We're Back!

Here's the story...  I took Hespos.com off of Register.com's SafeRenew service because I didn't like granting automatic access to my credit card like that.  Then I forgot to update my contact information and the e-mails warning me of my registration's impending expiration went to an account I don't check.  So the domain expired and Register redirected the domain to an ad page. I renewed my registration and re-input my DNS servers and now I'm back.

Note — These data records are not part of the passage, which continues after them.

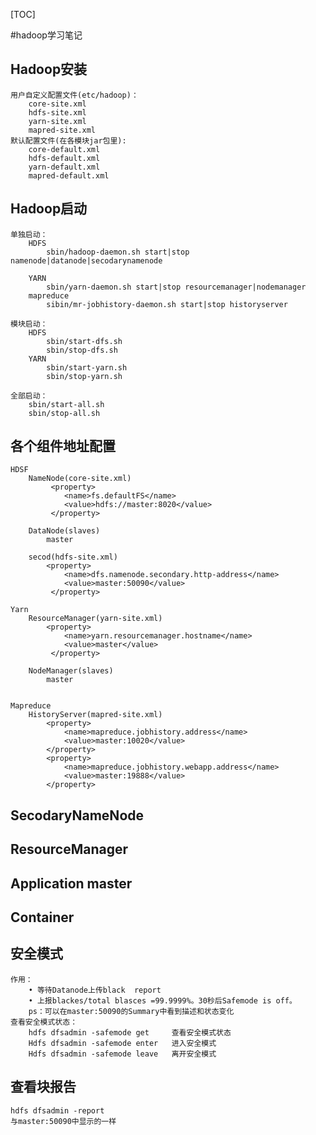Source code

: [TOC]

#hadoop学习笔记

## Hadoop安装
    用户自定义配置文件(etc/hadoop)：
    	core-site.xml
    	hdfs-site.xml
    	yarn-site.xml
    	mapred-site.xml
    默认配置文件(在各模块jar包里):
    	core-default.xml
    	hdfs-default.xml
    	yarn-default.xml
        mapred-default.xml

## Hadoop启动
    单独启动：
        HDFS
            sbin/hadoop-daemon.sh start|stop namenode|datanode|secodarynamenode
   
    	YARN
    		sbin/yarn-daemon.sh start|stop resourcemanager|nodemanager
    	mapreduce
    		sibin/mr-jobhistory-daemon.sh start|stop historyserver
    		
    模块启动：
        HDFS
            sbin/start-dfs.sh
            sbin/stop-dfs.sh
        YARN
            sbin/start-yarn.sh
            sbin/stop-yarn.sh
    		
    全部启动：
        sbin/start-all.sh
        sbin/stop-all.sh


## 各个组件地址配置
    HDSF
        NameNode(core-site.xml)
             <property>
                <name>fs.defaultFS</name>
                <value>hdfs://master:8020</value>
             </property>
                 
        DataNode(slaves)
            master
                
        secod(hdfs-site.xml)
            <property>
                <name>dfs.namenode.secondary.http-address</name>
                <value>master:50090</value>
             </property>
    			 
    Yarn
    	ResourceManager(yarn-site.xml)
            <property>
                <name>yarn.resourcemanager.hostname</name>
                <value>master</value>
             </property>
    			
    	NodeManager(slaves)
            master
    	
    	
    Mapreduce 
        HistoryServer(mapred-site.xml)
    		<property>
                <name>mapreduce.jobhistory.address</name>
                <value>master:10020</value>
    		</property>
            <property>
                <name>mapreduce.jobhistory.webapp.address</name>
                <value>master:19888</value>
            </property>

## SecodaryNameNode

## ResourceManager

## Application master

## Container

## 安全模式
    作用：
    	• 等待Datanode上传black  report
    	• 上报blackes/total blasces =99.9999%。30秒后Safemode is off。
        ps：可以在master:50090的Summary中看到描述和状态变化
    查看安全模式状态：
        hdfs dfsadmin -safemode get  	查看安全模式状态  
        Hdfs dfsadmin -safemode enter	进入安全模式
        Hdfs dfsadmin -safemode leave	离开安全模式
        
## 查看块报告
    hdfs dfsadmin -report
    与master:50090中显示的一样
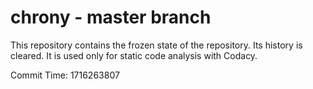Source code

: # chrony - master branch

This repository contains the frozen state of the repository.
Its history is cleared. It is used only for static code
analysis with Codacy.

Commit Time: 1716263807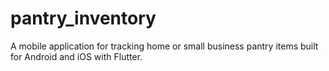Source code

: # pantry_inventory

A mobile application for tracking home or small business pantry items built for Android and iOS with Flutter.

Blogging to resume shortly...

Fighting Institutional Inertia

Yesterday as I was eating a peanut butter and jelly sandwich during my lunch break, I started thinking about institutional inertia and how people like me have been fighting it their entire careers. When you're best known for your new media work, you're playing in the realm of things that have yet to be accepted on a widespread basis by most marketers.  You're not part of the camp of technologies, strategies and tactics that marketers have learned to rely on over the years.  Instead, you're constantly fighting a battle to get marketers to not only accept newer, unproven things, but also to do that at the expense (either wholly or partially) of that which is known to be somewhat reliable to them.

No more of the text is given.